Booming defense budget gets caught in a cross fire

For the first time since the Reagan administration came to power, the Pentagon is truly on the defensive regarding its multibillion-dollar budget.

President Reagan reaffirmed his goal of increasing defense spending in a speech he delivered Tuesday in New Orleans.

But key Republicans and business groups around the country say the defense buildup must be slowed in the name of economic recovery. A new Harris poll conducted for Business Week shows a ''massive public defection from the goal of ever-higher defense spending.'' The conservative Heritage Foundation and the usually pro-defense Wall Street Journal point to sloppy Pentagon management and questionable weapons systems.

One key reason for this heightened concern: Not only does the Reagan administration want to spend a lot more money, but its weapons-buying plan would also mean whopping bills coming due through the 1980s, impairing any attempt to reduce the federal deficit.

Within the administration, the battle again is between Defense Secretary Caspar W. Weinberger and Budget Director David A. Stockman. On Capitol Hill, the House defense appropriations subcommittee this week is working over the $214 billion 1983 Pentagon budget with an eye to significant cuts. If they don't finish during this lame duck session, the news could be even worse for the Pentagon: Three-quarters of the incoming freshman Democrats campaigned for a slowdown in defense spending.
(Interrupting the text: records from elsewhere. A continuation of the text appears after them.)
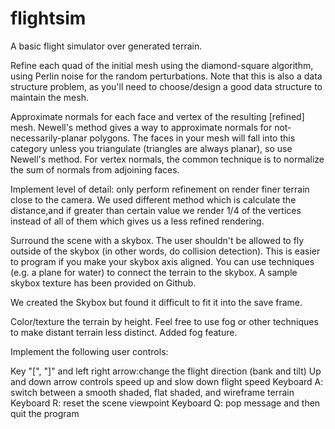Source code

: # flightsim
A basic flight simulator over generated terrain.

Refine each quad of the initial mesh using the diamond-square algorithm, using Perlin noise for the random perturbations. Note that this is also a data structure problem, as you'll need to choose/design a good data structure to maintain the mesh.

Approximate normals for each face and vertex of the resulting [refined] mesh. Newell's method gives a way to approximate normals for not-necessarily-planar polygons. The faces in your mesh will fall into this category unless you triangulate (triangles are always planar), so use Newell's method. For vertex normals, the common technique is to normalize the sum of normals from adjoining faces.

Implement level of detail: only perform refinement on render finer terrain close to the camera. 
We used different method which is calculate the distance,and if greater than certain value we render 1/4 of the vertices instead of all of them which gives us a less refined rendering.

Surround the scene with a skybox. The user shouldn't be allowed to fly outside of the skybox (in other words, do collision detection). This is easier to program if you make your skybox axis aligned. You can use techniques (e.g. a plane for water) to connect the terrain to the skybox. A sample skybox texture has been provided on Github.

We created the Skybox but found it difficult to fit it into the save frame.

Color/texture the terrain by height. Feel free to use fog or other techniques to make distant terrain less distinct.
Added fog feature.

Implement the following user controls:

Key "[", "]" and left right arrow:change the flight direction (bank and tilt)
Up and down arrow controls speed up and slow down flight speed
Keyboard A: switch between a smooth shaded, flat shaded, and wireframe terrain
Keyboard R: reset the scene viewpoint
Keyboard Q: pop message and then quit the program
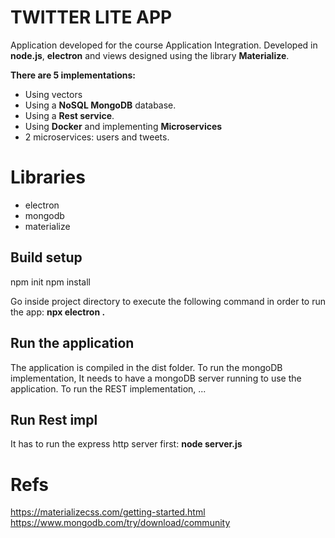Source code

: # TWITTER LITE APP
Application developed for the course Application Integration.
Developed in **node.js**, **electron** and views designed using the library **Materialize**.

**There are 5 implementations:**
- Using vectors
- Using a **NoSQL MongoDB** database.
- Using a **Rest service**.
- Using **Docker** and implementing **Microservices**
 - 2 microservices: users and tweets.

# Libraries
- electron
- mongodb
- materialize

## Build setup
npm init
npm install

Go inside project directory to execute the following command in order to
run the app:
**npx electron .**

## Run the application
The application is compiled in the dist folder. 
To run the mongoDB implementation, It needs to have a mongoDB server running to use the application.
To run the REST implementation, ...

## Run Rest impl
It has to run the express http server first:
**node server.js**

# Refs
https://materializecss.com/getting-started.html
https://www.mongodb.com/try/download/community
The administration's accelerated arms-buying plan is based on political as well as military reasoning. The White House believes it must counter the steady Soviet buildup in conventional and nuclear might. But it also hoped to take advantage of earlier public support for a strengthened defense.

The ''spend-out'' rate for major weapons is lengthy compared with funds allocated for operations and maintenance. For example, Congress has to spend only 2.4 percent of the money authorized for a new ship in the first year, compared with 83 percent for operations and maintenance. Once Congress has committed the armed services to a new tank, plane, missile, or ship, however, it must pay the bigger bills coming due or cancel a weapon (which rarely happens).

The Congressional Budget Office notes that weapons procurement under the Reagan administration increases steadily and significantly as a portion of the defense budget. The Pentagon is poised to buy such ''big ticket'' items as the MX missile, two new nuclear aircraft carriers, and the B-1 bomber. Many are asking if all this new weaponry should be purchased.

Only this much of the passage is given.